CAREER: When Subduction Fails - Dynamical Models of Oceanic Plateau Collision and Crustal-Fragment Accretion

职业：当俯冲失败时——海洋高原碰撞和地壳碎片吸积的动力学模型

• 批准号: 0748818
• 负责人: Magali Billen
• 金额: $ 48.83万
• 依托单位: University of California-Davis
• 依托单位国家: 美国
• 项目类别: Continuing Grant
• 财政年份: 2008
• 资助国家: 美国
• 起止时间: 2008-01-01 至 2013-12-31
• 项目状态: 已结题
• 来源: https://www.nsf.gov/awardsearch/showAward?AWD_ID=0748818&HistoricalAwards=false
• 关键词: CAREER; When; Subduction; Fails; Dynamical

Most studies of subduction dynamics attempt to determine the processes responsible for sustaining long-term subduction of typical oceanic lithosphere. While active subducting slabs have seismicity evident of intense internal deformation to various depths, the slab continues to directly transmit stresses to the surface plate. Only under special conditions does the slab become sufficiently weak or the positive buoyancy of the surface plate sufficiently large to cause subduction to fail. By looking at cases when subduction fails we can learn about the processes required to sustain longterm subduction. Three-dimensional thermo-mechanical models are being used to address two processes of subduction failure: 1) How does attempted oceanic plateau subduction cause subduction to fail? 2) How does crustal-fragment loss occur during normal subduction? These studies focus on the first-order, essential processes, such as the basic rheologic layering of the oceanic plate and localization processes, phase transformations that change rheology and/or density, the size and geometry of structures, and obliquity of convergence. The educational components of this project build directly on the research objectives, by using the dynamical model results as synthetic data sets to help students master 3D spatial thinking skills. Laboratory and homework exercises are being developed from the numerical model results that ask students to create a cross section of the subsurface structure from mapped data of structure orientations (strike, dip) taken from the synthetic 3D models. This part of the exercise simulates the interpretive exercise students normally carry out with actual mapped data taken in the field. However, unlike the field experience, the students are then given the opportunity to correct their initial cross section after exploring the actual 3D structure using visualization software, which allows them to create cross sections of any orientation and view the 3D structures as isosurfaces. In addition, a new feature is being added to the visualization software that allows the surface of the 3D numerical data to be sliced with any pre-defined 2D topographic surface (instead of a simple plane). This tool allows students to explore directly how topography influences the surface outcrop of 3D subsurface structures (e.g., intersection of a dipping fault with a valley versus a ridge).

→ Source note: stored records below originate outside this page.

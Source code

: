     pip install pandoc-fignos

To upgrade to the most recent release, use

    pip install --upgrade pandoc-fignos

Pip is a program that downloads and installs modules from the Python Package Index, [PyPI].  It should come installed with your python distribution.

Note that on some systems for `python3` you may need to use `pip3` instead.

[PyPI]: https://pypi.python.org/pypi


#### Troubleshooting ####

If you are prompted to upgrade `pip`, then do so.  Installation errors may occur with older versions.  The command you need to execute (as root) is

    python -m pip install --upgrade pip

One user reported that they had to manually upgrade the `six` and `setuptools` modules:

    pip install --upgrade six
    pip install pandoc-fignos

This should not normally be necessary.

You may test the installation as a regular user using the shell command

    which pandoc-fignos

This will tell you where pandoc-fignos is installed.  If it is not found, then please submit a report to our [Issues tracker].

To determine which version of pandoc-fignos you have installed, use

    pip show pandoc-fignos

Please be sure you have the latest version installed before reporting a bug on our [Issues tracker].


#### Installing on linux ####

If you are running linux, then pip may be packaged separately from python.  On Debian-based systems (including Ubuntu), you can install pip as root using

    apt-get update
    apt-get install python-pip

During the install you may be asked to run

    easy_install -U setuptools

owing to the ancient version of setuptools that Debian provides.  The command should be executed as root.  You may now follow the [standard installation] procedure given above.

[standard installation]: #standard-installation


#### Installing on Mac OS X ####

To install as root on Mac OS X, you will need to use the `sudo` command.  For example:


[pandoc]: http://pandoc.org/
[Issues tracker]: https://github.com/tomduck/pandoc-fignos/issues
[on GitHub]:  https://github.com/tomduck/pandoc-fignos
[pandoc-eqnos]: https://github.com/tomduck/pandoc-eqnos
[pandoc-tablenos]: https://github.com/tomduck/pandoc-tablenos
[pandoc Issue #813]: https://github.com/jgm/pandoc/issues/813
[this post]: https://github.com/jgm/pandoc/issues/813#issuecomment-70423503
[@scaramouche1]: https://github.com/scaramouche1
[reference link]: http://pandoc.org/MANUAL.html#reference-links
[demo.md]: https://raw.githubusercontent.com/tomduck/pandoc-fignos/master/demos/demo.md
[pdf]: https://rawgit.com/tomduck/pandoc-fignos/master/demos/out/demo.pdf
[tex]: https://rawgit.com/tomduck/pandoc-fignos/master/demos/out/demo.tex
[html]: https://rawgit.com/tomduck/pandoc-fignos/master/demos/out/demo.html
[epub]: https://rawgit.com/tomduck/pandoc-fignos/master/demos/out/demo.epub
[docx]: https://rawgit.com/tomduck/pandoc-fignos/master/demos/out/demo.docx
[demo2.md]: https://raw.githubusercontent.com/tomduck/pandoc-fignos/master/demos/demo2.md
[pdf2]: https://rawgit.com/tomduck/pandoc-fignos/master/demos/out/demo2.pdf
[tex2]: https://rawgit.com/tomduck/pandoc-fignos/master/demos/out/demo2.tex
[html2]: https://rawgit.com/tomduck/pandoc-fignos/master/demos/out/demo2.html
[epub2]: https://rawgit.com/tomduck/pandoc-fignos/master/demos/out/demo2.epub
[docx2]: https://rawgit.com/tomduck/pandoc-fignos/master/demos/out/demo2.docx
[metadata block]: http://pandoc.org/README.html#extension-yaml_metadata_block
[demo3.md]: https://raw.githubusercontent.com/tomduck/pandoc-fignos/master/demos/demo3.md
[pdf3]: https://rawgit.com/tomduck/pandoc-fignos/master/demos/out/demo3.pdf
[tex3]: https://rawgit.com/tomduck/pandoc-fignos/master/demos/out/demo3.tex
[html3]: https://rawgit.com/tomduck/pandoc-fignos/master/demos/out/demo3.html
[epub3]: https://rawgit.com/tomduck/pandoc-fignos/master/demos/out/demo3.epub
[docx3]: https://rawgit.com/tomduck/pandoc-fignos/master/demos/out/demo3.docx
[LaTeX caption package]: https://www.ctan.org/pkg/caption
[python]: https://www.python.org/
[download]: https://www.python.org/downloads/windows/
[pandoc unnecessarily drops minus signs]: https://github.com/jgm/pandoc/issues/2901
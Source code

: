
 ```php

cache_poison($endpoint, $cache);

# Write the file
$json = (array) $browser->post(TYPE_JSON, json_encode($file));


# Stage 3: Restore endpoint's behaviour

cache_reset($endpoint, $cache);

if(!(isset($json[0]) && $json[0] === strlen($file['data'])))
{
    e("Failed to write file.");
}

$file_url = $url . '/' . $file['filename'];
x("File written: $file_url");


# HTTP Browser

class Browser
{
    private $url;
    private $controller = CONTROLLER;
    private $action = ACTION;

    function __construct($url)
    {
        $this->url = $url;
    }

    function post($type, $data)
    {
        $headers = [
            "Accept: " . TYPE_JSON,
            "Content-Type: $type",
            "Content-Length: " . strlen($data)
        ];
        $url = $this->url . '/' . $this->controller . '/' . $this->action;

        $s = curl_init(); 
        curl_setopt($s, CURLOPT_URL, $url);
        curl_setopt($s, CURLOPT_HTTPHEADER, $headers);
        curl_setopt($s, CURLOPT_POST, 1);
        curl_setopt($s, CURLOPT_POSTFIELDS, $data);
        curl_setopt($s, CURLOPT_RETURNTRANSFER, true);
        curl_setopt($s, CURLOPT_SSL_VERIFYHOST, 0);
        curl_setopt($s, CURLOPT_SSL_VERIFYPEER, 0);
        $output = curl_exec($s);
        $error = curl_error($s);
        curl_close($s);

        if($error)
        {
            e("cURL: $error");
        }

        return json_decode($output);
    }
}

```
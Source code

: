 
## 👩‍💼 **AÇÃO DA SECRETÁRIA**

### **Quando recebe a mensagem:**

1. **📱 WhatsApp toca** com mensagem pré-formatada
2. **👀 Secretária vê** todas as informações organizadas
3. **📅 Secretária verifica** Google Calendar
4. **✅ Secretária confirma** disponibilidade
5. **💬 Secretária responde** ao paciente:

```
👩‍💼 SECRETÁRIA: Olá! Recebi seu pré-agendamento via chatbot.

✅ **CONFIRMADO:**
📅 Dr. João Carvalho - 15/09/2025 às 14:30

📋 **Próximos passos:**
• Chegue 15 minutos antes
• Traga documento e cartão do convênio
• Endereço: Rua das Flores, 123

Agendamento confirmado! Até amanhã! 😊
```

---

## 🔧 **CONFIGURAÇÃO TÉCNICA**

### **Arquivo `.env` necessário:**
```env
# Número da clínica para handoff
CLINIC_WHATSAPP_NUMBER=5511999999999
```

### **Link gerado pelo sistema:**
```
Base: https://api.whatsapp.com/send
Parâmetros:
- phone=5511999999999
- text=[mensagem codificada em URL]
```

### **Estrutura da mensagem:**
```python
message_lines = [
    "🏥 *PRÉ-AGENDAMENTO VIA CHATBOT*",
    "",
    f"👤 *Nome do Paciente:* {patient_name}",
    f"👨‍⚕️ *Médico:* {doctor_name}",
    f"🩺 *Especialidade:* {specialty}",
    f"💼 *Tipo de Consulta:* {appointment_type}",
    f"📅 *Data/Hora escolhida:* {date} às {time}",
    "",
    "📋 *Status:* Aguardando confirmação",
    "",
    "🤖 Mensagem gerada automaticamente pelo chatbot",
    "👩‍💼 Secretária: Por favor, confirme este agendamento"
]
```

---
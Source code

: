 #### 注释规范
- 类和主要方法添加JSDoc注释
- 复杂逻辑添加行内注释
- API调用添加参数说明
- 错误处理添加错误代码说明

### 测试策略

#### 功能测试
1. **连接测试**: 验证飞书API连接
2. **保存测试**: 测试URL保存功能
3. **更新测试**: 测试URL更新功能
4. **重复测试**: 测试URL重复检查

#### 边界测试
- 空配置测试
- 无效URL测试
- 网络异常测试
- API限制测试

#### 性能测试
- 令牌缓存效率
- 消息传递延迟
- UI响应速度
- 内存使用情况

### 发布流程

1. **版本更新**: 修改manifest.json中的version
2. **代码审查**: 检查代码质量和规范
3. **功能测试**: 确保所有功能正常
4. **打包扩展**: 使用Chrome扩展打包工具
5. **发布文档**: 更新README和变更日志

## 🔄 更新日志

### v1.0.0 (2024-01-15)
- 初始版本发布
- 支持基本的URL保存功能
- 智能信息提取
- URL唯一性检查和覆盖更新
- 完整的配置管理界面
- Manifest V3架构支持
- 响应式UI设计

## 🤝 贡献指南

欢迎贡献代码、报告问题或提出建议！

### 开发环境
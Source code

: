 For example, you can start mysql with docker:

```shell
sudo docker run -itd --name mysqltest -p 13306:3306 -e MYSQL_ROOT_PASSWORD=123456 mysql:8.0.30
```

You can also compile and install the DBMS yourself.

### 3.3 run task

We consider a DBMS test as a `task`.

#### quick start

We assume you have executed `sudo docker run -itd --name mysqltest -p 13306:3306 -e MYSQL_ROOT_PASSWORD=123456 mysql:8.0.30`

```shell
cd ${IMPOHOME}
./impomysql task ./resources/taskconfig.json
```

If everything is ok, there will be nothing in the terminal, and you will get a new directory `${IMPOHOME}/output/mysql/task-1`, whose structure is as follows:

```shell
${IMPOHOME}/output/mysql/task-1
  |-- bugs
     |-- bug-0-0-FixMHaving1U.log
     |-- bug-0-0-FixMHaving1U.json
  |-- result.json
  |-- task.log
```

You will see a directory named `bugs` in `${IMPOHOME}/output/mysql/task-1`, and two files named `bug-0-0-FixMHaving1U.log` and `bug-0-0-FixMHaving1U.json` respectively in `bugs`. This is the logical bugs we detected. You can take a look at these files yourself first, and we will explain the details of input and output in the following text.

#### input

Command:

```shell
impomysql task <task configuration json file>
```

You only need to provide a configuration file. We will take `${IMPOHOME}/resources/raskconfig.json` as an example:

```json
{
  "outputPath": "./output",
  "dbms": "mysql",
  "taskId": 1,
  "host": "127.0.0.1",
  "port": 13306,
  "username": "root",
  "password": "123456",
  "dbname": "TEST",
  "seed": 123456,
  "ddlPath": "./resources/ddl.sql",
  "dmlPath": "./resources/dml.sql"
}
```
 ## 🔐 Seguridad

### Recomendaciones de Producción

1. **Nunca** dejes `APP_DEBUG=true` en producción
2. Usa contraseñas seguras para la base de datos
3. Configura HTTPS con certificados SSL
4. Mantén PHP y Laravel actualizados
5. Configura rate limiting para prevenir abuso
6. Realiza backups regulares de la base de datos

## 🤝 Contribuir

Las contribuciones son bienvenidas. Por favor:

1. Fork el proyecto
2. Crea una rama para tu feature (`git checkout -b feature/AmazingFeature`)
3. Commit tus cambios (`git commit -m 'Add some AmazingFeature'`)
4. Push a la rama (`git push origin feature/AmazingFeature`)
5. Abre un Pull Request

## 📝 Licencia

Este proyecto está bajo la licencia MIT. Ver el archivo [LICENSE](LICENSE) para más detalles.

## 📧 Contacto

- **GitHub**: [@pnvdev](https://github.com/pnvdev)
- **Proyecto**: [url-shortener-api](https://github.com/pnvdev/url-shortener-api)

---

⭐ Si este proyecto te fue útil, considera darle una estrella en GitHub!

大多数俯冲动力学研究都试图确定维持典型海洋岩石圈长期俯冲的过程。虽然活跃的俯冲板片具有明显的地震活动性，表明不同深度的强烈内部变形，但板片继续直接将应力传递到表面板块。只有在特殊条件下，板块才会变得足够脆弱，或者表面板块的正浮力足够大，从而导致俯冲失败。通过观察俯冲失败的案例，我们可以了解维持长期俯冲所需的过程。三维热机械模型被用来解决俯冲失败的两个过程：1）尝试的海洋高原俯冲如何导致俯冲失败？ 2）正常俯冲过程中地壳碎片损失是如何发生的？这些研究重点关注一阶基本过程，例如海洋板块的基本流变分层和定位过程、改变流变和/或密度的相变、结构的尺寸和几何形状以及会聚倾斜度。该项目的教育部分直接建立在研究目标之上，通过使用动态模型结果作为合成数据集来帮助学生掌握 3D 空间思维技能。实验室和家庭作业练习是根据数值模型结果进行的，要求学生根据从合成 3D 模型获取的结构方向（走向、倾角）的映射数据创建地下结构的横截面。这部分练习模拟了学生通常使用现场获取的实际映射数据进行的解释练习。然而，与现场体验不同的是，学生在使用可视化软件探索实际 3D 结构后，有机会纠正其初始横截面，这使他们能够创建任何方向的横截面并将 3D 结构视为等值面。此外，可视化软件中还添加了一项新功能，允许使用任何预定义的 2D 地形表面（而不是简单的平面）对 3D 数值数据的表面进行切片。该工具允许学生直接探索地形如何影响 3D 地下结构的地表露头（例如，倾斜断层与山谷与山脊的交叉点）。